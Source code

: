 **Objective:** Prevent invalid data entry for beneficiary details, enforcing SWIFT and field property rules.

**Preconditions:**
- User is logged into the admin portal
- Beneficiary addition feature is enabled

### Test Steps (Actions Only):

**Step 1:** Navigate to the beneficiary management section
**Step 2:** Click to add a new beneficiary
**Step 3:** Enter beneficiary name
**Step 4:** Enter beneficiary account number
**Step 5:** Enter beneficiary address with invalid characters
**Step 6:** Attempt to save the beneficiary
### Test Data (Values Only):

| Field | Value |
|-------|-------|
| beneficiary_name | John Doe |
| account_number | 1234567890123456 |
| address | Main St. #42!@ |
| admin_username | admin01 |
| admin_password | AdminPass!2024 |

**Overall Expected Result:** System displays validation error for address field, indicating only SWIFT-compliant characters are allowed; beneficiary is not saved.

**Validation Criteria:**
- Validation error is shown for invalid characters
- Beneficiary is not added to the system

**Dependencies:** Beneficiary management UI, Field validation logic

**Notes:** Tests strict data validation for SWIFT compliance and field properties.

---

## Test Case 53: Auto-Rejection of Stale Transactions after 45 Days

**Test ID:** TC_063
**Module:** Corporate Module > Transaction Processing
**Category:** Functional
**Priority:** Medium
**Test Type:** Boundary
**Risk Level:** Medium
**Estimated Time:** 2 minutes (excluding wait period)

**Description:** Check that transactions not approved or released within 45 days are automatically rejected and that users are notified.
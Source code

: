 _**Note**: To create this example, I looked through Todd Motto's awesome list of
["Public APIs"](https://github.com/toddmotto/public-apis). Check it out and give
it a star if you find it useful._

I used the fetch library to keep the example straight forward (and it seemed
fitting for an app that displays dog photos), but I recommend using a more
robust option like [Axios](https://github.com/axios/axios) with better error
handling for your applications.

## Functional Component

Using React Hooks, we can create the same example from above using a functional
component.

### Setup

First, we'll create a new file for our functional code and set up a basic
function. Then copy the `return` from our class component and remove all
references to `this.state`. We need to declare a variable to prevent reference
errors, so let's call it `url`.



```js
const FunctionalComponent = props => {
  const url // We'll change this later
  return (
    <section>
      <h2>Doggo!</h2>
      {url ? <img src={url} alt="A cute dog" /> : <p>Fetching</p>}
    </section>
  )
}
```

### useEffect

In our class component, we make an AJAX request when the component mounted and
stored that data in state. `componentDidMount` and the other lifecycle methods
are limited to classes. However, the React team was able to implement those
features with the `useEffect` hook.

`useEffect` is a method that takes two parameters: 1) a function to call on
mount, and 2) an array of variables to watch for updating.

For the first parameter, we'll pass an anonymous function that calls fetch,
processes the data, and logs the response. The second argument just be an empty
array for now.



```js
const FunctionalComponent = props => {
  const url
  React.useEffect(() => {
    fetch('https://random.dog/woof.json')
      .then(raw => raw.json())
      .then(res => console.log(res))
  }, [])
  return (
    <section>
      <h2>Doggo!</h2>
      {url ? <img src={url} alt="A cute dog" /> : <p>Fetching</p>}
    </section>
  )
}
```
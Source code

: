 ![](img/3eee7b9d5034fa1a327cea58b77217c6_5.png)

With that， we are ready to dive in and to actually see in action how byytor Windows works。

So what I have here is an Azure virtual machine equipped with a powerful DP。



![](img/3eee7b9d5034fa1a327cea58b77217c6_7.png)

EXERCISE AIM:
In the listing above, find the line containing "beneficiary account number" and the line containing "## Functional Component", then retype both and every line between them exactly, with nothing else.

RESPONSE TO THE EXERCISE:
**Step 4:** Enter beneficiary account number
**Step 5:** Enter beneficiary address with invalid characters
**Step 6:** Attempt to save the beneficiary
### Test Data (Values Only):

| Field | Value |
|-------|-------|
| beneficiary_name | John Doe |
| account_number | 1234567890123456 |
| address | Main St. #42!@ |
| admin_username | admin01 |
| admin_password | AdminPass!2024 |

**Overall Expected Result:** System displays validation error for address field, indicating only SWIFT-compliant characters are allowed; beneficiary is not saved.

**Validation Criteria:**
- Validation error is shown for invalid characters
- Beneficiary is not added to the system

**Dependencies:** Beneficiary management UI, Field validation logic

**Notes:** Tests strict data validation for SWIFT compliance and field properties.

---

## Test Case 53: Auto-Rejection of Stale Transactions after 45 Days

**Test ID:** TC_063
**Module:** Corporate Module > Transaction Processing
**Category:** Functional
**Priority:** Medium
**Test Type:** Boundary
**Risk Level:** Medium
**Estimated Time:** 2 minutes (excluding wait period)

**Description:** Check that transactions not approved or released within 45 days are automatically rejected and that users are notified.
Source code

: _**Note**: To create this example, I looked through Todd Motto's awesome list of
["Public APIs"](https://github.com/toddmotto/public-apis). Check it out and give
it a star if you find it useful._

I used the fetch library to keep the example straight forward (and it seemed
fitting for an app that displays dog photos), but I recommend using a more
robust option like [Axios](https://github.com/axios/axios) with better error
handling for your applications.

## Functional Component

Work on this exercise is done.